Orchestral? Absolutely.
Upbeat corporate track with claps, whistles, and a guy yelling “hey”?
Sadly… yes.


This was the job.
You didn’t just write music—you shape-shifted.


A client would say, “We want something that feels like Coldplay, but not too Coldplay, with a hint of cinematic emotion, but still fun.”
And you’d nod like that was a normal sentence.
Then go home and become that person.


For years, I thought this was my superpower.


Turns out… it was more like really impressive timing.
Because right about the moment I started getting good at sounding like everything…
Technology showed up and said, “Oh cool—we can do that instantly now.”


Which is honestly incredible.
And also… a little rude.


It’s like training your whole life to be a world-class horse carriage driver and then watching someone invent Uber.


“So what do you do?”
“I… used to be very adaptable.”


To be clear—I’m not anti-technology.
I love technology.


I just wish it had arrived maybe… five years later.
Just enough time for me to feel fully validated.

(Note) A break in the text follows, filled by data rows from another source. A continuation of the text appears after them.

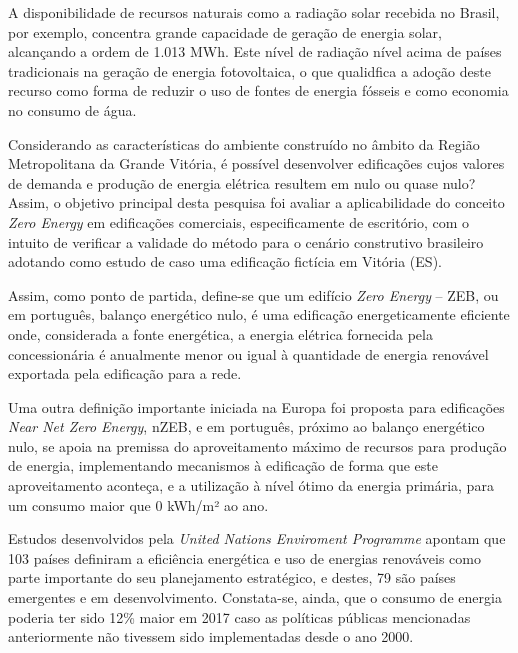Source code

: \begin{onehalfspace}
    \noindent A disponibilidade de recursos naturais como a radiação solar recebida 
    no Brasil, por exemplo, concentra grande capacidade de geração de energia solar,
    alcançando a ordem de 1.013 MWh. Este nível de radiação nível acima de países 
    tradicionais na geração de energia fotovoltaica, o que qualidfica a adoção deste 
    recurso como forma de reduzir o uso de fontes de energia fósseis e como economia 
    no consumo de água.\vspace*{0.3cm}

    \noindent Considerando as características do ambiente construído no âmbito da 
    Região Metropolitana da Grande Vitória, é possível desenvolver edificações cujos 
    valores de demanda e produção de energia elétrica resultem em nulo ou quase nulo? 
    Assim, o objetivo principal desta pesquisa foi avaliar a aplicabilidade do conceito 
    \textit{Zero Energy} em edificações comerciais, especificamente de escritório, com 
    o intuito de verificar a validade do método para o cenário construtivo brasileiro 
    adotando como estudo de caso uma edificação fictícia em Vitória (ES).\vspace*{0.3cm}

    \noindent Assim, como ponto de partida, define-se que um edifício 
    \textit{Zero Energy} – ZEB, ou em português, balanço energético nulo, é uma 
    edificação energeticamente eficiente onde, considerada a fonte energética, a 
    energia elétrica fornecida pela concessionária é anualmente menor ou igual à 
    quantidade de energia renovável exportada pela edificação para a rede.\vspace*{0.3cm}

    \noindent Uma outra definição importante iniciada na Europa foi proposta para 
    edificações \textit{Near Net Zero Energy}, nZEB, e em português, próximo ao 
    balanço energético nulo, se apoia na premissa do aproveitamento máximo 
    de recursos para produção de energia, implementando mecanismos à edificação de 
    forma que este aproveitamento aconteça, e a utilização à nível ótimo da energia 
    primária, para um consumo maior que 0 kWh/m² ao ano.\vspace*{0.3cm}

    \noindent Estudos desenvolvidos pela \textit{United Nations Enviroment Programme}
    apontam que 103 países definiram a eficiência energética e uso de energias 
    renováveis como parte importante do seu planejamento estratégico, e destes, 
    79 são países emergentes e em desenvolvimento. Constata-se, ainda, que o 
    consumo de energia poderia ter sido 12\% maior em 2017 caso as políticas 
    públicas mencionadas anteriormente não tivessem sido implementadas desde o ano 2000.\vspace*{0.3cm}


\end{onehalfspace}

But here’s the weird part.
Even though technology can generate music in basically any style…
Someone still has to decide what should be there.


Because “make it upbeat” is not a decision.


“Make it feel like the moment right before something changes”—that’s a decision.
And those are harder.


So now, instead of trying to be everything…
I’m trying to be useful.


Which is less impressive at parties, but probably more sustainable.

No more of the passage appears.